→ PROBLEM DETAILS
Print each line from the start of the records below up through the line where "## 🌕Project Objective" is found, exactly as given.

════════

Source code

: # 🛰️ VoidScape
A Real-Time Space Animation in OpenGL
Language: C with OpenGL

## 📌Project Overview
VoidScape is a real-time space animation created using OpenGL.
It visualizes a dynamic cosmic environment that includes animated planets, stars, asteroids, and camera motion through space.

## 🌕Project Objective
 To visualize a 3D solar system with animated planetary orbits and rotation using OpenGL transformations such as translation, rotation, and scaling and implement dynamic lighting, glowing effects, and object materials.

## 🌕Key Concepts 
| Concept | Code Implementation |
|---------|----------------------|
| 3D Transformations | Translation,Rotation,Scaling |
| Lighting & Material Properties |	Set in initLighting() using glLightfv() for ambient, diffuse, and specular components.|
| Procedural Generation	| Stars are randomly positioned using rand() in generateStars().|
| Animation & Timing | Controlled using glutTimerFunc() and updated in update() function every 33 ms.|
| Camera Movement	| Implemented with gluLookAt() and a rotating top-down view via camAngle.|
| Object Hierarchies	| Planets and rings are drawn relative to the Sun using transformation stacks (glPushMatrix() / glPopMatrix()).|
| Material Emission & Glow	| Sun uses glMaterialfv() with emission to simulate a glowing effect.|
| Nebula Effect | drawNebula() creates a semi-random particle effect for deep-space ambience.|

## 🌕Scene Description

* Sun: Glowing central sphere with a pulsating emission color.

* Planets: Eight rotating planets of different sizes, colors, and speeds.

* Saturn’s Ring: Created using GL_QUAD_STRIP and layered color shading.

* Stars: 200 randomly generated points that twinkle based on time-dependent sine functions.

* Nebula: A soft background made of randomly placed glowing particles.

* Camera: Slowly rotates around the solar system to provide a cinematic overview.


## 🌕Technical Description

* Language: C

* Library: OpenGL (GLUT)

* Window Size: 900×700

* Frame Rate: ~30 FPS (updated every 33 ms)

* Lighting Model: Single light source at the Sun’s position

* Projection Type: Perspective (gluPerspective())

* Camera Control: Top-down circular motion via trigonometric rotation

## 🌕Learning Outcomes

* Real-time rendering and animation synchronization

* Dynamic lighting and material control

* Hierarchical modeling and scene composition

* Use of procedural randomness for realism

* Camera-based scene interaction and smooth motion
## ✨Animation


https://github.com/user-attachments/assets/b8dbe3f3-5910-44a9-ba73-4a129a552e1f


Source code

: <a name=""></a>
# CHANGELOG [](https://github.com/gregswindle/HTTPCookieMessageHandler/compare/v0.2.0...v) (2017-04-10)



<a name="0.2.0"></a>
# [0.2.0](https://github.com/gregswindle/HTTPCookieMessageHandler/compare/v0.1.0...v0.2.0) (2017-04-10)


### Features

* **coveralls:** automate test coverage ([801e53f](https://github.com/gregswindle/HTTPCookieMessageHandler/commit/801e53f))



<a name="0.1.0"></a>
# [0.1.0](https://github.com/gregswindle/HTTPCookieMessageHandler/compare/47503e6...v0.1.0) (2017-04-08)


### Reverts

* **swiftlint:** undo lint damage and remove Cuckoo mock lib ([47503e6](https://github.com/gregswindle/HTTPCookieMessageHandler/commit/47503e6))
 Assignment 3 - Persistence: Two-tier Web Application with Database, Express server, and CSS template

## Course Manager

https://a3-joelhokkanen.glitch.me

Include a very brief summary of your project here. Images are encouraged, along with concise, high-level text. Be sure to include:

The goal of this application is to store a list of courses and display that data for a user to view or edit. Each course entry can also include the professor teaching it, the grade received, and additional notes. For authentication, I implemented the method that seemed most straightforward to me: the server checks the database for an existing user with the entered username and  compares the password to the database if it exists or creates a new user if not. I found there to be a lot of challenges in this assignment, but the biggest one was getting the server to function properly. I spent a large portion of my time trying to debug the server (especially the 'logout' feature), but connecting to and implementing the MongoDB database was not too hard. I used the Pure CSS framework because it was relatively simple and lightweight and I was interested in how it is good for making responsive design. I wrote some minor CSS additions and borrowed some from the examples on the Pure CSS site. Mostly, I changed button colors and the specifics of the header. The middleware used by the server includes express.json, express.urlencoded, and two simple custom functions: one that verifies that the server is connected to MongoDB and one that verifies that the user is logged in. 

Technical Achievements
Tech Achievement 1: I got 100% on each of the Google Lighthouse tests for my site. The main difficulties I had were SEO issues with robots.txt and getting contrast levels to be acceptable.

════════

→ SOLUTION
Source code

: # 🛰️ VoidScape
A Real-Time Space Animation in OpenGL
Language: C with OpenGL

## 📌Project Overview
VoidScape is a real-time space animation created using OpenGL.
It visualizes a dynamic cosmic environment that includes animated planets, stars, asteroids, and camera motion through space.

## 🌕Project Objective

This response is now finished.